**Given records:**
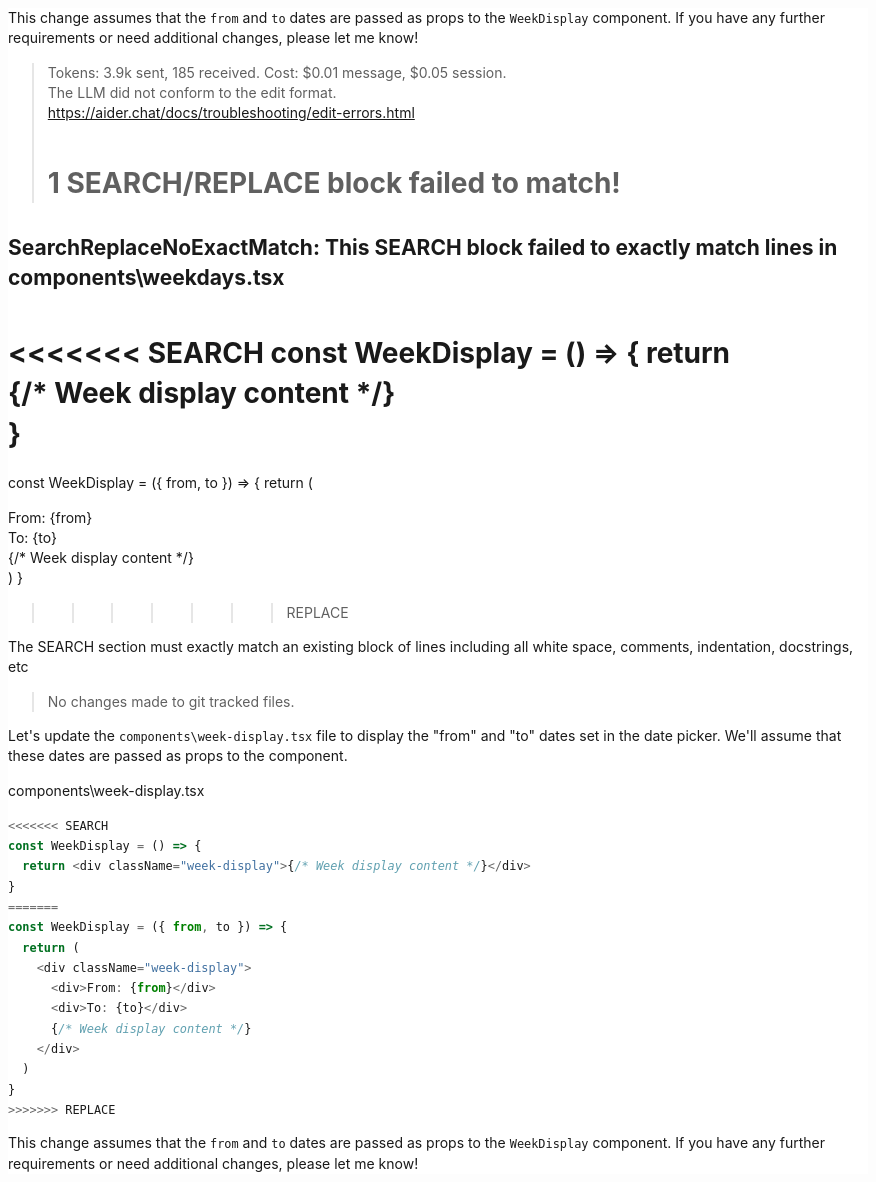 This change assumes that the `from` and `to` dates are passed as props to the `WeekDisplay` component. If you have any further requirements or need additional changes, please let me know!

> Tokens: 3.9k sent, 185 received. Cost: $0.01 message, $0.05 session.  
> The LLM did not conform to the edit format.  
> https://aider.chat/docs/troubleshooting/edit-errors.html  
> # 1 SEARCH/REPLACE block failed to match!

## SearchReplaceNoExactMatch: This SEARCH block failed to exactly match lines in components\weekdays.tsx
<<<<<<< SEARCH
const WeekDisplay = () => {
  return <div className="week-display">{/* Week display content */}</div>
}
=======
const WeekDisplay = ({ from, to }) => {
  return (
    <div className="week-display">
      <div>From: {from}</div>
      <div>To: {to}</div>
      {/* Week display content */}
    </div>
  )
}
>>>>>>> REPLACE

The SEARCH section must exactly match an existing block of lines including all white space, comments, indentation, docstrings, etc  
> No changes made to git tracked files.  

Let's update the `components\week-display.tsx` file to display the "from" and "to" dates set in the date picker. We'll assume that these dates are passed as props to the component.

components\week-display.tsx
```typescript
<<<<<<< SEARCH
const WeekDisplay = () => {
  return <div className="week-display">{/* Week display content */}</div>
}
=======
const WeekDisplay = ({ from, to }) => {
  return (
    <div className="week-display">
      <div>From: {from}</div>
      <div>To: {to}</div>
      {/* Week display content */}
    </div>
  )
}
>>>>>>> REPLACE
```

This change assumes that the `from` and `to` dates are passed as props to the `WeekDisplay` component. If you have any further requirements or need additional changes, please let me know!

--

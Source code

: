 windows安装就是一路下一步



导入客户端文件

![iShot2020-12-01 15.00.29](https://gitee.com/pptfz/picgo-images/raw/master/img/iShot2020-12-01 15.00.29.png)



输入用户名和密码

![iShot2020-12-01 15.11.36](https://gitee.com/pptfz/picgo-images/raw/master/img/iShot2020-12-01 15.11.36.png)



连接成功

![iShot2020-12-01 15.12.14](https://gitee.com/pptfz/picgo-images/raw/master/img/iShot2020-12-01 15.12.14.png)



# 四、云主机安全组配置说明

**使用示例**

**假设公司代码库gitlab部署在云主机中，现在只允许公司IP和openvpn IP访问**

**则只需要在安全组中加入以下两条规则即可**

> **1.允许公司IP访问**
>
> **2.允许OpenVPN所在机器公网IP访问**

--

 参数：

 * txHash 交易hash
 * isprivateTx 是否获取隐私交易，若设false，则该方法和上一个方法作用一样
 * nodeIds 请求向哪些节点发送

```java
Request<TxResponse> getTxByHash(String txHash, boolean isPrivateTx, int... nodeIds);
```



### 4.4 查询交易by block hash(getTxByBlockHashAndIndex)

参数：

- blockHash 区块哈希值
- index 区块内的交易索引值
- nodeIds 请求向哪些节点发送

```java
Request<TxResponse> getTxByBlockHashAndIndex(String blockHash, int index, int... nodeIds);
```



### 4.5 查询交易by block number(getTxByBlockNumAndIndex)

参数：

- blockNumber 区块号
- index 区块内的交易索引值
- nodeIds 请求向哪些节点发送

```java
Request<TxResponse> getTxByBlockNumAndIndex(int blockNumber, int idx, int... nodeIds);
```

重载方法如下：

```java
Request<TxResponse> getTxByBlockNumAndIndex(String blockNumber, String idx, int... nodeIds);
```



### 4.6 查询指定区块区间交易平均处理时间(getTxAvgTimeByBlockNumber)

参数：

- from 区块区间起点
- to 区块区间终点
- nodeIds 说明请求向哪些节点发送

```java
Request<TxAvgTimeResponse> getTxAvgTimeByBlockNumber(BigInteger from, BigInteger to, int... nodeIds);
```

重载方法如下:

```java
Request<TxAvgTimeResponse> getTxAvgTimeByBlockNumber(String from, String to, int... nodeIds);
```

**Work to complete:** Only a number is wanted here. How many lines in the material contain "failed"?

**Response for this exercise:** 2